IPAs now make up more than 44% of the National Reserve System. A glance at the map of established and pending IPAs and other Indigenous-owned lands, which can be found on the Department of the Prime Minister and Cabinet website, shows a broad corridor of IPA land stretching from the Nullarbor to the Coral Sea: large Lego-shaped chunks of the Western Desert, the Pilbara, the Kimberley and Cape York. The south-east quadrant of Australia is notably free of large IPAs, although there are clusters of small dots that indicate that the program can be adapted to fit the available spaces.
Although new IPAs are being declared all the time, the money to support them is limited and unpredictable, hence the need for income streams to maintain the capacity for people to live on and manage their lands.
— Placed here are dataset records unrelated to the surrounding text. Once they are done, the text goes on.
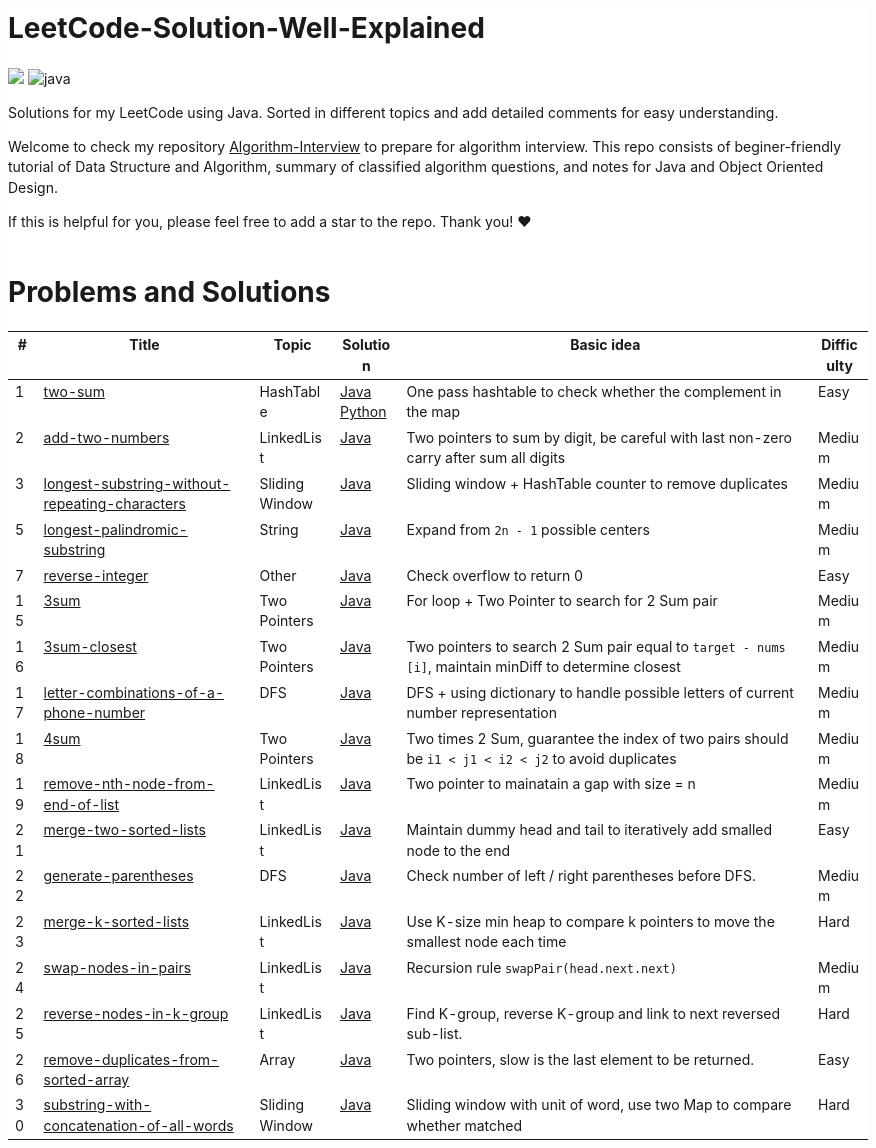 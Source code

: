 # LeetCode-Solution-Well-Explained
[![](https://img.shields.io/badge/LeetCode-Solution-gree?logo=leetcode)](https://github.com/zdong1995/LeetCode-Solution-Well-Explained) ![java](https://img.shields.io/badge/Language-Java-orange?logo=java)

Solutions for my LeetCode using Java. Sorted in different topics and add detailed comments for easy understanding.

Welcome to check my repository [Algorithm-Interview](https://github.com/zdong1995/Algorithm-Interview) to prepare for algorithm interview. This repo consists of beginer-friendly tutorial of Data Structure and Algorithm, summary of classified algorithm questions, and notes for Java and Object Oriented Design.

If this is helpful for you, please feel free to add a star to the repo. Thank you! ❤️

# Problems and Solutions

| # | Title | Topic | Solution | Basic idea| Difficulty |
|---| ----- | ----- | -------- | --------------------- | ------ |
| 1 | [two-sum](https://leetcode.com/problems/two-sum) | HashTable |[Java](https://github.com/zdong1995/CrackingAlgorithms/blob/master/java/hashmap/two-sum.java) [Python](https://github.com/zdong1995/CrackingAlgorithms/blob/master/python/hashmap/two-sum.py)| One pass hashtable to check whether the complement in the map | Easy |
| 2 | [add-two-numbers](https://leetcode.com/problems/add-two-numbers) | LinkedList | [Java](https://github.com/zdong1995/CrackingAlgorithms/blob/master/java/linkedlist/add-two-numbers.java)| Two pointers to sum by digit, be careful with last non-zero carry after sum all digits | Medium |
| 3 | [longest-substring-without-repeating-characters](https://leetcode.com/problems/longest-substring-without-repeating-characters) | Sliding Window | [Java](https://github.com/zdong1995/CrackingAlgorithms/blob/master/java/slidingWindow/longest-substring-without-repeating-characters.java)| Sliding window + HashTable counter to remove duplicates | Medium |
| 5 | [longest-palindromic-substring](https://leetcode.com/problems/longest-palindromic-substring) | String | [Java](https://github.com/zdong1995/CrackingAlgorithms/blob/master/java/string/longest-palindromic-substring.java)| Expand from `2n - 1` possible centers | Medium |
| 7 | [reverse-integer](https://leetcode.com/problems/reverse-integer) | Other | [Java](https://github.com/zdong1995/CrackingAlgorithms/blob/master/java/other/reverse-integer.java)| Check overflow to return 0 | Easy |
| 15 | [3sum](https://leetcode.com/problems/3sum) | Two Pointers | [Java](https://github.com/zdong1995/CrackingAlgorithms/blob/master/java/twoPointers/3sum.java)| For loop + Two Pointer to search for 2 Sum pair | Medium |
| 16 | [3sum-closest](https://leetcode.com/problems/3sum-closest) | Two Pointers | [Java](https://github.com/zdong1995/CrackingAlgorithms/blob/master/java/twoPointers/3sum-closest.java)| Two pointers to search 2 Sum pair equal to `target - nums[i]`, maintain minDiff to determine closest | Medium |
| 17 | [letter-combinations-of-a-phone-number](https://leetcode.com/problems/letter-combinations-of-a-phone-number) | DFS | [Java](https://github.com/zdong1995/CrackingAlgorithms/blob/master/java/dfs/letter-combinations-of-a-phone-number.java)| DFS + using dictionary to handle possible letters of current number representation | Medium |
| 18 | [4sum](https://leetcode.com/problems/4sum) | Two Pointers | [Java](https://github.com/zdong1995/CrackingAlgorithms/blob/master/java/twoPointers/4sum.java)| Two times 2 Sum, guarantee the index of two pairs should be `i1 < j1 < i2 < j2` to avoid duplicates | Medium |
| 19 | [remove-nth-node-from-end-of-list](https://leetcode.com/problems/remove-nth-node-from-end-of-list) | LinkedList | [Java](https://github.com/zdong1995/CrackingAlgorithms/blob/master/java/linkedlist/remove-nth-node-from-end-of-list.java)| Two pointer to mainatain a gap with size = n | Medium |
| 21 | [merge-two-sorted-lists](https://leetcode.com/problems/merge-two-sorted-lists) | LinkedList | [Java](https://github.com/zdong1995/CrackingAlgorithms/blob/master/java/linkedlist/merge-two-sorted-lists.java)| Maintain dummy head and tail to iteratively add smalled node to the end | Easy |
| 22 | [generate-parentheses](https://leetcode.com/problems/generate-parentheses) | DFS | [Java](https://github.com/zdong1995/CrackingAlgorithms/blob/master/java/dfs/generate-parentheses.java)| Check number of left / right parentheses before DFS. | Medium |
| 23 | [merge-k-sorted-lists](https://leetcode.com/problems/merge-k-sorted-lists) | LinkedList | [Java](https://github.com/zdong1995/CrackingAlgorithms/blob/master/java/linkedlist/merge-k-sorted-lists.java)| Use K-size min heap to compare k pointers to move the smallest node each time | Hard |
| 24 | [swap-nodes-in-pairs](https://leetcode.com/problems/swap-nodes-in-pairs) | LinkedList | [Java](https://github.com/zdong1995/CrackingAlgorithms/blob/master/java/linkedlist/swap-nodes-in-pairs.java)| Recursion rule `swapPair(head.next.next)` | Medium |
| 25 | [reverse-nodes-in-k-group](https://leetcode.com/problems/reverse-nodes-in-k-group) | LinkedList | [Java](https://github.com/zdong1995/CrackingAlgorithms/blob/master/java/linkedlist/reverse-nodes-in-k-group.java)| Find K-group, reverse K-group and link to next reversed sub-list. | Hard |
| 26 | [remove-duplicates-from-sorted-array](https://leetcode.com/problems/remove-duplicates-from-sorted-array) | Array| [Java](https://github.com/zdong1995/CrackingAlgorithms/blob/master/java/array/remove-duplicates-from-sorted-array.java)| Two pointers, slow is the last element to be returned. | Easy |
| 30 | [substring-with-concatenation-of-all-words](https://leetcode.com/problems/substring-with-concatenation-of-all-words) | Sliding Window | [Java](https://github.com/zdong1995/CrackingAlgorithms/blob/master/java/slidingWindow/substring-with-concatenation-of-all-words.java)| Sliding window with unit of word, use two Map to compare whether matched | Hard | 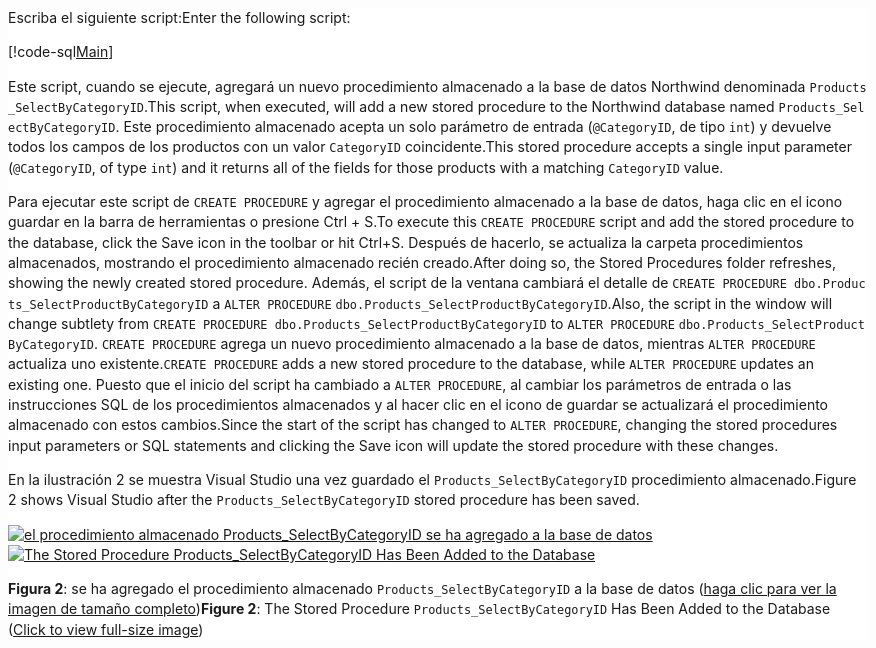 <span data-ttu-id="78e51-131">Escriba el siguiente script:</span><span class="sxs-lookup"><span data-stu-id="78e51-131">Enter the following script:</span></span>

[!code-sql[Main](using-existing-stored-procedures-for-the-typed-dataset-s-tableadapters-cs/samples/sample1.sql)]

<span data-ttu-id="78e51-132">Este script, cuando se ejecute, agregará un nuevo procedimiento almacenado a la base de datos Northwind denominada `Products_SelectByCategoryID`.</span><span class="sxs-lookup"><span data-stu-id="78e51-132">This script, when executed, will add a new stored procedure to the Northwind database named `Products_SelectByCategoryID`.</span></span> <span data-ttu-id="78e51-133">Este procedimiento almacenado acepta un solo parámetro de entrada (`@CategoryID`, de tipo `int`) y devuelve todos los campos de los productos con un valor `CategoryID` coincidente.</span><span class="sxs-lookup"><span data-stu-id="78e51-133">This stored procedure accepts a single input parameter (`@CategoryID`, of type `int`) and it returns all of the fields for those products with a matching `CategoryID` value.</span></span>

<span data-ttu-id="78e51-134">Para ejecutar este script de `CREATE PROCEDURE` y agregar el procedimiento almacenado a la base de datos, haga clic en el icono guardar en la barra de herramientas o presione Ctrl + S.</span><span class="sxs-lookup"><span data-stu-id="78e51-134">To execute this `CREATE PROCEDURE` script and add the stored procedure to the database, click the Save icon in the toolbar or hit Ctrl+S.</span></span> <span data-ttu-id="78e51-135">Después de hacerlo, se actualiza la carpeta procedimientos almacenados, mostrando el procedimiento almacenado recién creado.</span><span class="sxs-lookup"><span data-stu-id="78e51-135">After doing so, the Stored Procedures folder refreshes, showing the newly created stored procedure.</span></span> <span data-ttu-id="78e51-136">Además, el script de la ventana cambiará el detalle de `CREATE PROCEDURE dbo.Products_SelectProductByCategoryID` a `ALTER PROCEDURE` `dbo.Products_SelectProductByCategoryID`.</span><span class="sxs-lookup"><span data-stu-id="78e51-136">Also, the script in the window will change subtlety from `CREATE PROCEDURE dbo.Products_SelectProductByCategoryID` to `ALTER PROCEDURE` `dbo.Products_SelectProductByCategoryID`.</span></span> <span data-ttu-id="78e51-137">`CREATE PROCEDURE` agrega un nuevo procedimiento almacenado a la base de datos, mientras `ALTER PROCEDURE` actualiza uno existente.</span><span class="sxs-lookup"><span data-stu-id="78e51-137">`CREATE PROCEDURE` adds a new stored procedure to the database, while `ALTER PROCEDURE` updates an existing one.</span></span> <span data-ttu-id="78e51-138">Puesto que el inicio del script ha cambiado a `ALTER PROCEDURE`, al cambiar los parámetros de entrada o las instrucciones SQL de los procedimientos almacenados y al hacer clic en el icono de guardar se actualizará el procedimiento almacenado con estos cambios.</span><span class="sxs-lookup"><span data-stu-id="78e51-138">Since the start of the script has changed to `ALTER PROCEDURE`, changing the stored procedures input parameters or SQL statements and clicking the Save icon will update the stored procedure with these changes.</span></span>

<span data-ttu-id="78e51-139">En la ilustración 2 se muestra Visual Studio una vez guardado el `Products_SelectByCategoryID` procedimiento almacenado.</span><span class="sxs-lookup"><span data-stu-id="78e51-139">Figure 2 shows Visual Studio after the `Products_SelectByCategoryID` stored procedure has been saved.</span></span>

<span data-ttu-id="78e51-140">[![el procedimiento almacenado Products_SelectByCategoryID se ha agregado a la base de datos](using-existing-stored-procedures-for-the-typed-dataset-s-tableadapters-cs/_static/image5.png)](using-existing-stored-procedures-for-the-typed-dataset-s-tableadapters-cs/_static/image4.png)</span><span class="sxs-lookup"><span data-stu-id="78e51-140">[![The Stored Procedure Products_SelectByCategoryID Has Been Added to the Database](using-existing-stored-procedures-for-the-typed-dataset-s-tableadapters-cs/_static/image5.png)](using-existing-stored-procedures-for-the-typed-dataset-s-tableadapters-cs/_static/image4.png)</span></span>

<span data-ttu-id="78e51-141">**Figura 2**: se ha agregado el procedimiento almacenado `Products_SelectByCategoryID` a la base de datos ([haga clic para ver la imagen de tamaño completo](using-existing-stored-procedures-for-the-typed-dataset-s-tableadapters-cs/_static/image6.png))</span><span class="sxs-lookup"><span data-stu-id="78e51-141">**Figure 2**: The Stored Procedure `Products_SelectByCategoryID` Has Been Added to the Database ([Click to view full-size image](using-existing-stored-procedures-for-the-typed-dataset-s-tableadapters-cs/_static/image6.png))</span></span>
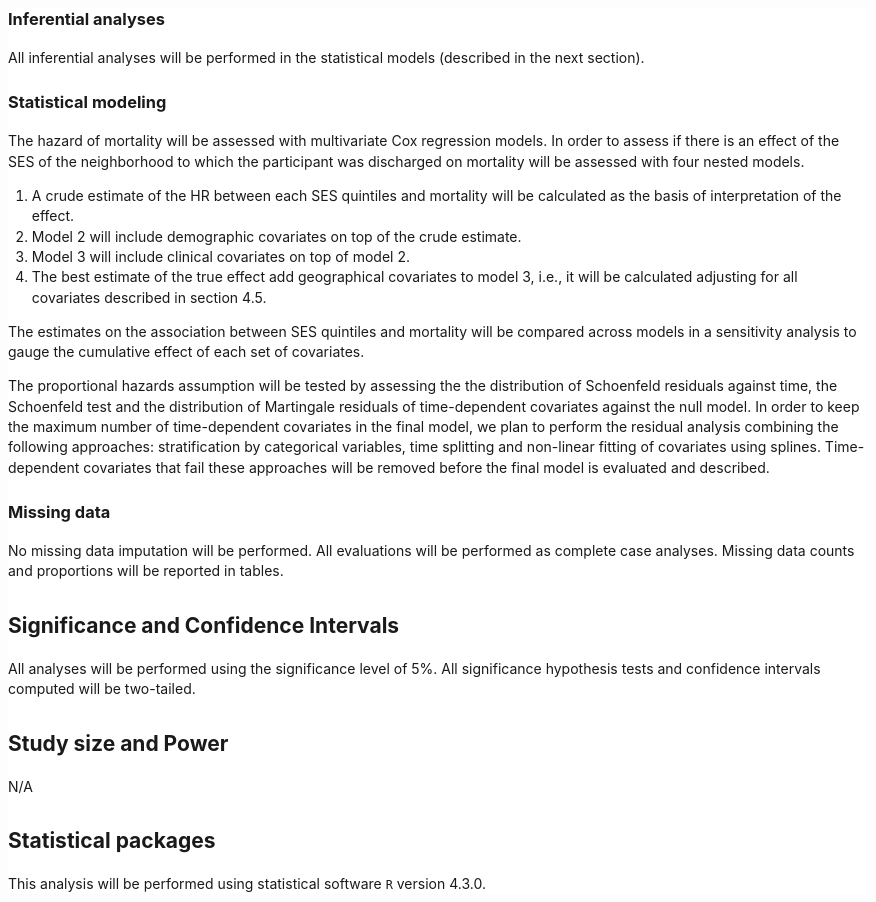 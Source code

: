 ### Inferential analyses

All inferential analyses will be performed in the statistical models (described in the next section).

### Statistical modeling

The hazard of mortality will be assessed with multivariate Cox regression models.
In order to assess if there is an effect of the SES of the neighborhood to which the participant was discharged on mortality will be assessed with four nested models.

1. A crude estimate of the HR between each SES quintiles and mortality will be calculated as the basis of interpretation of the effect.
1. Model 2 will include demographic covariates on top of the crude estimate.
1. Model 3 will include clinical covariates on top of model 2.
1. The best estimate of the true effect add geographical covariates to model 3, i.e., it will be calculated adjusting for all covariates described in section 4.5.

The estimates on the association between SES quintiles and mortality will be compared across models in a sensitivity analysis to gauge the cumulative effect of each set of covariates.

The proportional hazards assumption will be tested by assessing the the distribution of Schoenfeld residuals against time, the Schoenfeld test and the distribution of Martingale residuals of time-dependent covariates against the null model.
In order to keep the maximum number of time-dependent covariates in the final model, we plan to perform the residual analysis combining the following approaches: stratification by categorical variables, time splitting and non-linear fitting of covariates using splines.
Time-dependent covariates that fail these approaches will be removed before the final model is evaluated and described.



### Missing data

No missing data imputation will be performed.
All evaluations will be performed as complete case analyses.
Missing data counts and proportions will be reported in tables.

## Significance and Confidence Intervals

All analyses will be performed using the significance level of 5%.
All significance hypothesis tests and confidence intervals computed will be
two-tailed.



## Study size and Power

N/A

## Statistical packages

This analysis will be performed using statistical software `R` version 4.3.0.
Partnerships are fundamental to this, where both Indigenous and Western knowledge is respected, and where shared concern for the health of the land is acknowledged. It’s also necessary to find a balance between environmental imperatives and economically viable ways to live on country. For many Indigenous people, mining royalties are central to their economic survival, and programs such as the carbon-credit scheme reported in the Australian provide environmental benefits and an income stream that is not dependent on government. Some of these partnerships have been in place for years, providing income stability for the ranger teams who carry out the burning.
There are hardline conservationists who believe that to preserve wild places, people must be excluded. To the Martu, indeed to many Indigenous people, such an idea is incomprehensible. In her study of the Martu fire regimes, Rebecca Bliege Bird identifies the Martu as a “keystone species” in the maintenance of the Western Desert ecosystem. Tim Flannery, in his Quarterly Essay ‘After the Future’, suggests that this keystone role is now the responsibility of all Australians, with an emphasis on science-based fieldwork exemplified by non-government organisations such as the Australian Wildlife Conservancy.
The Martu understand the need for a “two way” approach, and have provided a benchmark for how to negotiate the future we share. The specialist skills of whitefella professionals are a resource that the Martu recognise and value, while they bring to the partnership the desertforged sensibility that tests and adopts whatever is useful, and discards whatever is not.